The study on the multiplicity dependence of ridge behavior in pp collisions at s=13 TeV at the LHC

The long-range near-side ridge phenomenon in two-particle correlation is one of the key issues in studying the strong interaction. In particular, the hydrodynamic flow effect of the quark-gluon plasma (QGP) has explained it well for heavy-ion collisions, but is limited in its ability to explain the phenomenon in small systems. The Momentum Kick Model (MKM), on the other hand, suggests a fundamental explanation of the phenomenon through the kinematic process; the high-momentum jet particles collide with medium partons, transfer their momentum to them (called the “kick” process), and induce collective motion of the kicked-partons resulting in the ridge phenomenon.
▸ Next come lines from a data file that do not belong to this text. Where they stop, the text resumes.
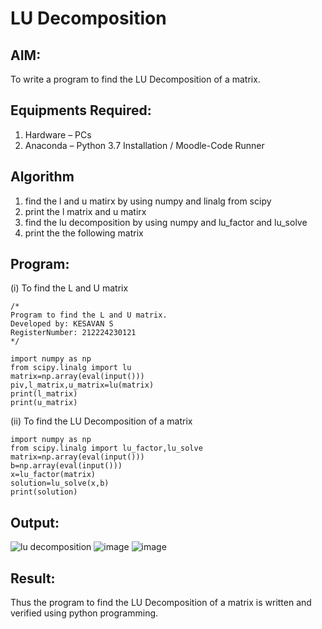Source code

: # LU Decomposition 

## AIM:
To write a program to find the LU Decomposition of a matrix.

## Equipments Required:
1. Hardware – PCs
2. Anaconda – Python 3.7 Installation / Moodle-Code Runner

## Algorithm
1. find the l and u matirx by using numpy and linalg from scipy
2. print the l matrix and u matirx
3. find the lu decomposition by using numpy and lu_factor and lu_solve
4. print the the following matrix

## Program:
(i) To find the L and U matrix
```
/*
Program to find the L and U matrix.
Developed by: KESAVAN S
RegisterNumber: 212224230121
*/

import numpy as np
from scipy.linalg import lu
matrix=np.array(eval(input()))
piv,l_matrix,u_matrix=lu(matrix)
print(l_matrix)
print(u_matrix)
```
(ii) To find the LU Decomposition of a matrix
```
import numpy as np
from scipy.linalg import lu_factor,lu_solve
matrix=np.array(eval(input()))
b=np.array(eval(input()))
x=lu_factor(matrix)
solution=lu_solve(x,b)
print(solution)
```

## Output:
![lu decomposition]()
![image](https://github.com/user-attachments/assets/9a7c3dd7-950f-40ac-85a1-7da2df527198)
![image](https://github.com/user-attachments/assets/84d0a6cc-dc87-417d-b6db-4ebc575f027a)
## Result:
Thus the program to find the LU Decomposition of a matrix is written and verified using python programming.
This MKM has successfully described the ridge structure in heavy-ion collisions at the RHIC. Furthermore, since the ridge phenomenon in small systems is prominent in high-multiplicity events, the MKM with multiplicity dependence (MKMwM) has been studied in pp collisions at the LHC using a relationship between the number of kicked-partons and the multiplicity through the impact parameter. In this research, we extend the previous study with more recent experimental data-driven parameters and apply them to the new measurements that have a wider multiplicity range with $p_T$ and ΔΦ bins at the LHC. We also predict the ridge structure at the energies scheduled by the LHC in the upcoming Run 3 experiments.